# How to complete this task
Report how many lines in the records below contain the word "then". Give only the number.

** Available data follows **

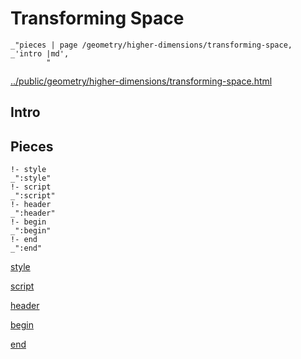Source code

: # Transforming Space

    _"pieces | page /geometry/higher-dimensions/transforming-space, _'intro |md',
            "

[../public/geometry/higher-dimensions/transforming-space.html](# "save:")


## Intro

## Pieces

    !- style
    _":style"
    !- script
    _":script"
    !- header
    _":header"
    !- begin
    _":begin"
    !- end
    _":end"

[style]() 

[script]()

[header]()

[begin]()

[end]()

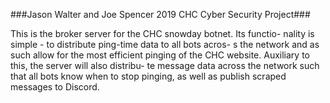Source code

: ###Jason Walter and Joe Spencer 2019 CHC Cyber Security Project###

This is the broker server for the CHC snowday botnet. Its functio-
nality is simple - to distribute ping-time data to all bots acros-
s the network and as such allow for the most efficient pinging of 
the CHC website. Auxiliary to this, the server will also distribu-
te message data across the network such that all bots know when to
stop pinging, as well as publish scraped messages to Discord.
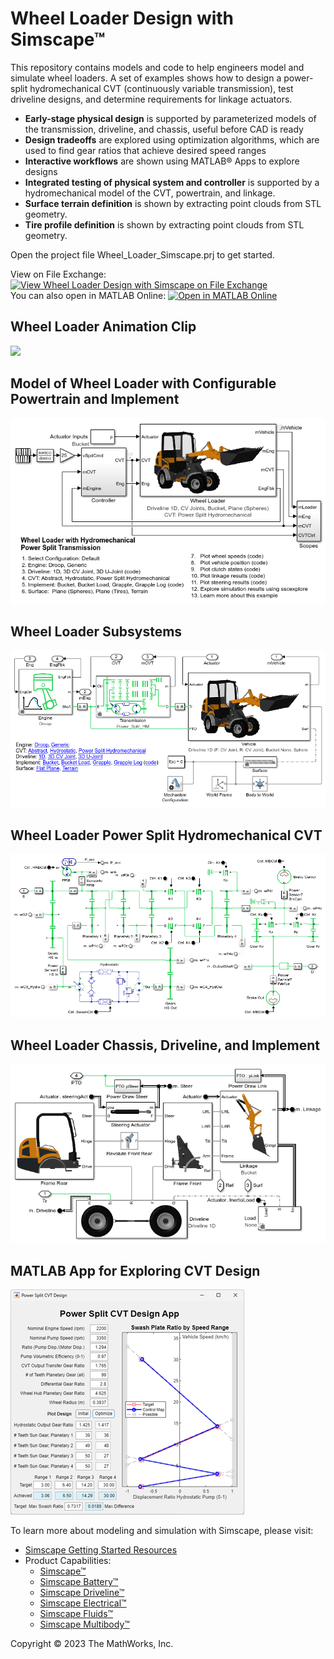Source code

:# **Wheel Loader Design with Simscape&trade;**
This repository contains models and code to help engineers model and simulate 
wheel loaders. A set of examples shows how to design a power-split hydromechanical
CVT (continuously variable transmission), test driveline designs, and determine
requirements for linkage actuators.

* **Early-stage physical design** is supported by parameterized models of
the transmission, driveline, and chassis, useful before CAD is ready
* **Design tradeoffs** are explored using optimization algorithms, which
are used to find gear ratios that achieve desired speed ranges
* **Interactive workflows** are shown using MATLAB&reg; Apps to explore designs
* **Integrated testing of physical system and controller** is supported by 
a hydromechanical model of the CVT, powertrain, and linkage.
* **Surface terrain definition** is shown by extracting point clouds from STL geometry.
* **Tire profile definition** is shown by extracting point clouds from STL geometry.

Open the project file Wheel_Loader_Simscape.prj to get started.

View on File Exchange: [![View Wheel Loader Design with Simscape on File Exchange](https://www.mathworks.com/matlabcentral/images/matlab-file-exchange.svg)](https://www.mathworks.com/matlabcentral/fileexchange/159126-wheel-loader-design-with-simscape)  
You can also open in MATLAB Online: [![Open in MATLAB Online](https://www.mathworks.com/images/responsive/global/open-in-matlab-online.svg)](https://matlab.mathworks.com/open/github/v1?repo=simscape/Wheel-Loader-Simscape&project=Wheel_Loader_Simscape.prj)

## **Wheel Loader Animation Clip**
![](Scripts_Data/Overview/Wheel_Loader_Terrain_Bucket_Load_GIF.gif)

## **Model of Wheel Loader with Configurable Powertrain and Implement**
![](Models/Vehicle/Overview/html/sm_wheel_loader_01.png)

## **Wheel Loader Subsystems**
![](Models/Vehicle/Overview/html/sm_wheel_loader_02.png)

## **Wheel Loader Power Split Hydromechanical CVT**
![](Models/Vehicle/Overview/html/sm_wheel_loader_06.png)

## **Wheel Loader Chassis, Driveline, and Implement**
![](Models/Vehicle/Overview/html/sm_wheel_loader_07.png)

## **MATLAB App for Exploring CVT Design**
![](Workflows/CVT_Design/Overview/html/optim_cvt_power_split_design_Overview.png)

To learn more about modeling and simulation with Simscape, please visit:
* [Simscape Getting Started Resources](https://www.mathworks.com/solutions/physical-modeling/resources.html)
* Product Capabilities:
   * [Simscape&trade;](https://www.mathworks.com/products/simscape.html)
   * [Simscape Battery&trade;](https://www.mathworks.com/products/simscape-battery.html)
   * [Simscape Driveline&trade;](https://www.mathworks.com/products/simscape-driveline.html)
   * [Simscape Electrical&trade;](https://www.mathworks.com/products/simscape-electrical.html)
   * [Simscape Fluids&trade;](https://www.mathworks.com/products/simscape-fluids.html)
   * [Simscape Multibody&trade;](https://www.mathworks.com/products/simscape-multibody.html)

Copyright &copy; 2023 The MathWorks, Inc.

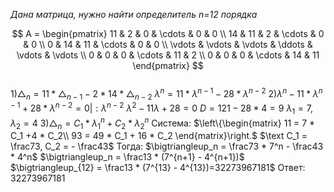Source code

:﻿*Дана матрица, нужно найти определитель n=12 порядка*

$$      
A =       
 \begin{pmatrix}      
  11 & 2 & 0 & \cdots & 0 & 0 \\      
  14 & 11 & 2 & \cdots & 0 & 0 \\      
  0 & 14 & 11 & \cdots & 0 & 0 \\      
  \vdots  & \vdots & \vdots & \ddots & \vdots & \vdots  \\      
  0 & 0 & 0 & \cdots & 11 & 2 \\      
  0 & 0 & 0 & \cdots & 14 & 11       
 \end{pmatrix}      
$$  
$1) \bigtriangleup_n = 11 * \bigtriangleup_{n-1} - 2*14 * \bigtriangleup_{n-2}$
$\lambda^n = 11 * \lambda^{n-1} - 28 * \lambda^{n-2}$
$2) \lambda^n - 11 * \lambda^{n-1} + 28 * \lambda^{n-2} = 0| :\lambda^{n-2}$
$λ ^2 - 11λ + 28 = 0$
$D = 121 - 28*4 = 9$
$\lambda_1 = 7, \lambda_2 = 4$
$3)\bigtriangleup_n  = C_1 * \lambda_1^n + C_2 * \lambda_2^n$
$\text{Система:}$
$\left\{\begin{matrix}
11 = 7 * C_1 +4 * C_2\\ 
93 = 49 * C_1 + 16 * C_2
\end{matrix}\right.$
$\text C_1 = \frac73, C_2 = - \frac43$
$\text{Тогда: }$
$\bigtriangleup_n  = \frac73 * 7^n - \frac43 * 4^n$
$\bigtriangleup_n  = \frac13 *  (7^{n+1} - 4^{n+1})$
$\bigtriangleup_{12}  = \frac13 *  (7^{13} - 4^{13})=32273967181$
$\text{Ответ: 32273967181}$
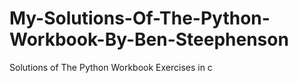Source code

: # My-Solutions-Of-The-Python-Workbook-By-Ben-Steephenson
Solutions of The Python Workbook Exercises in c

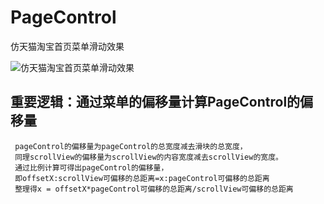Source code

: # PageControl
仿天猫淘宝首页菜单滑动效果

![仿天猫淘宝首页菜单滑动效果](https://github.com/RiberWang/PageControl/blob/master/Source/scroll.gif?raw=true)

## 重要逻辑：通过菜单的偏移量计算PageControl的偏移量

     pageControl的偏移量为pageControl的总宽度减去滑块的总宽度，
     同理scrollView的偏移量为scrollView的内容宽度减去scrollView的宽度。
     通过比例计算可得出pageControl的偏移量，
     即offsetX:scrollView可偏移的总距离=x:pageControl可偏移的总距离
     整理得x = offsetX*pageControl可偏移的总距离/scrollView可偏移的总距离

** End of Available data **
** Available data follows **

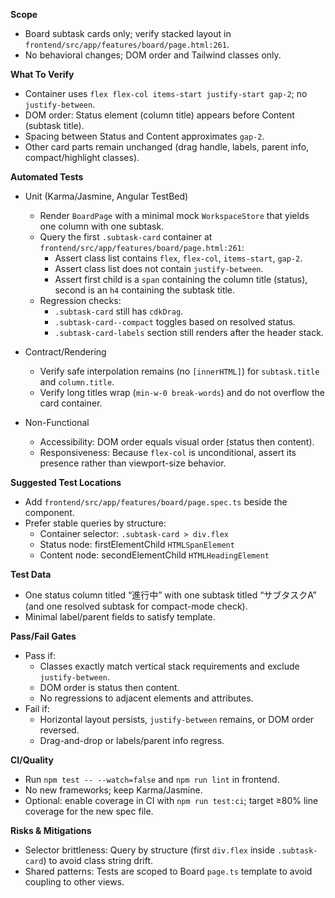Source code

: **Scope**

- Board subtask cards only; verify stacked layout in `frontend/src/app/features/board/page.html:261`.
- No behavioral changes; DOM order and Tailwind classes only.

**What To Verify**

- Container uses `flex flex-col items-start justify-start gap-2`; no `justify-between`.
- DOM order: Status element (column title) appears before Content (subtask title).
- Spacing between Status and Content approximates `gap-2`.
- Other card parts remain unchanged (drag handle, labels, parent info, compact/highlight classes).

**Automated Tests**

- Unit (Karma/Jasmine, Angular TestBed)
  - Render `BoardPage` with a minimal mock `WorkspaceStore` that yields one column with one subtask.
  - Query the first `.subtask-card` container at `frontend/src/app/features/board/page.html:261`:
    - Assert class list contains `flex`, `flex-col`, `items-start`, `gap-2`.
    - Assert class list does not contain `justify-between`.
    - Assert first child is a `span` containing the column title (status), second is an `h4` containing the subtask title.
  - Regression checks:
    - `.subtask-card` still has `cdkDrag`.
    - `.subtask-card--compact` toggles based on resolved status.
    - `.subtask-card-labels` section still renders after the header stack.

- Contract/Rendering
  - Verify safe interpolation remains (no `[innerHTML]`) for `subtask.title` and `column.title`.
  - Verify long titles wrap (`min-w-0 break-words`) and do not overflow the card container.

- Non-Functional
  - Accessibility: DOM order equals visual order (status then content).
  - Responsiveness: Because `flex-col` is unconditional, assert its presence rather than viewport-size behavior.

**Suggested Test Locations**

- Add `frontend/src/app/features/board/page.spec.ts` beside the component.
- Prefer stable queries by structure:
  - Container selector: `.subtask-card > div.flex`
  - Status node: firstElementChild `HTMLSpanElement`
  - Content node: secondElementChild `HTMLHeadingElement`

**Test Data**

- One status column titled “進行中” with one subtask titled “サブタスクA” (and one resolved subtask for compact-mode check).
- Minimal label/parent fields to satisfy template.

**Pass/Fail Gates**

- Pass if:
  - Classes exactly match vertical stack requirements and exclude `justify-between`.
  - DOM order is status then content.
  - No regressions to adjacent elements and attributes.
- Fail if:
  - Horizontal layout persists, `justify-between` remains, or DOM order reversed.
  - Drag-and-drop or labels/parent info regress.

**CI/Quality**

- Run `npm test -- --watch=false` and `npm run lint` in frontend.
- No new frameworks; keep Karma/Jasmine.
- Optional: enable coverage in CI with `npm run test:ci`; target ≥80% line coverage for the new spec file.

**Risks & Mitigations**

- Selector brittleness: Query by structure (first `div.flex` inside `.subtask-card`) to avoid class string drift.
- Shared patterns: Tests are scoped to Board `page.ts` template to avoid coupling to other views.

** End of Available data **
** Available data follows **

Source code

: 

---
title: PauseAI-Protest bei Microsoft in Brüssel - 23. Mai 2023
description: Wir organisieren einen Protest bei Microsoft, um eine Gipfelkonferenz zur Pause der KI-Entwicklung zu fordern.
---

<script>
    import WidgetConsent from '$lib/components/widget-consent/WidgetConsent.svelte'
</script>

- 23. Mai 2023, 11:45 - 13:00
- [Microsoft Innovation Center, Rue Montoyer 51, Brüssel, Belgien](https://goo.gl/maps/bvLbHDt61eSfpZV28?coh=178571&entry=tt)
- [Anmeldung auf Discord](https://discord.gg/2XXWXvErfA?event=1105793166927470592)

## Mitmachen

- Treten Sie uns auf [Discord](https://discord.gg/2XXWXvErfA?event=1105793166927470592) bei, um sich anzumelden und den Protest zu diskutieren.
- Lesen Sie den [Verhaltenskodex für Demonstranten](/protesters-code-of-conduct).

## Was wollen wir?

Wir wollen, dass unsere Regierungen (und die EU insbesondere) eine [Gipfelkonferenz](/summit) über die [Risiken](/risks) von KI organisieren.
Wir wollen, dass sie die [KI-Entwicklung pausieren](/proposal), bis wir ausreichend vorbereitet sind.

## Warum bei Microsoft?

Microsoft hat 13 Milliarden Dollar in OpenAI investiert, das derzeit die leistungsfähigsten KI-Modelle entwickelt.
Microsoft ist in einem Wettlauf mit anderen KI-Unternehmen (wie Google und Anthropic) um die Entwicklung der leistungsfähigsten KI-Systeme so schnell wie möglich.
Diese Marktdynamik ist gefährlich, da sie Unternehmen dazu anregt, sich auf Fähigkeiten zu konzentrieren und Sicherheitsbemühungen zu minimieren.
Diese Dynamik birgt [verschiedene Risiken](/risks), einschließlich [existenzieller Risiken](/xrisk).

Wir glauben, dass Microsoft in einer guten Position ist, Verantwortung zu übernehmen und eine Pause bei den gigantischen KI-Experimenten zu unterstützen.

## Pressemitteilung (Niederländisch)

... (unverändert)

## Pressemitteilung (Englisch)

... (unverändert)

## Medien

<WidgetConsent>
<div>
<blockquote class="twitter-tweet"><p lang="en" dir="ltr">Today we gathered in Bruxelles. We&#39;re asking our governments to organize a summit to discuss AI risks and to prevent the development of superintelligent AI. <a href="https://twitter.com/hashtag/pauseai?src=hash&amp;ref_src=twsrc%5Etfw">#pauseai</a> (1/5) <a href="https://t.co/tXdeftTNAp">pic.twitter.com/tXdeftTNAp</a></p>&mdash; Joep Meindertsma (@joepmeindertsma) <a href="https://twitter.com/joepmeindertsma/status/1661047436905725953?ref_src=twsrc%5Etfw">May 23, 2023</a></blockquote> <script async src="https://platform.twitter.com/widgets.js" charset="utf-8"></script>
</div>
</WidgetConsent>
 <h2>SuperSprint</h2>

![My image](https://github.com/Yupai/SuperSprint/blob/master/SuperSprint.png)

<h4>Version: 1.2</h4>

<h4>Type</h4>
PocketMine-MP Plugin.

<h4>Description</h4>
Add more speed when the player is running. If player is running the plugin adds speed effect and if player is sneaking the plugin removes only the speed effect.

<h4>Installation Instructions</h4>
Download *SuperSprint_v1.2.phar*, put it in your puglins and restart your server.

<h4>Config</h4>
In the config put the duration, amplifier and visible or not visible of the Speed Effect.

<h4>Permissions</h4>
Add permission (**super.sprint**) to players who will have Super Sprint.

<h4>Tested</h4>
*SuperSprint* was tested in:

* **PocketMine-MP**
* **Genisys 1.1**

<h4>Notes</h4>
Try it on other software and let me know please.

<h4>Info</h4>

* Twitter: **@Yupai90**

** End of Available data **

# Solution below
2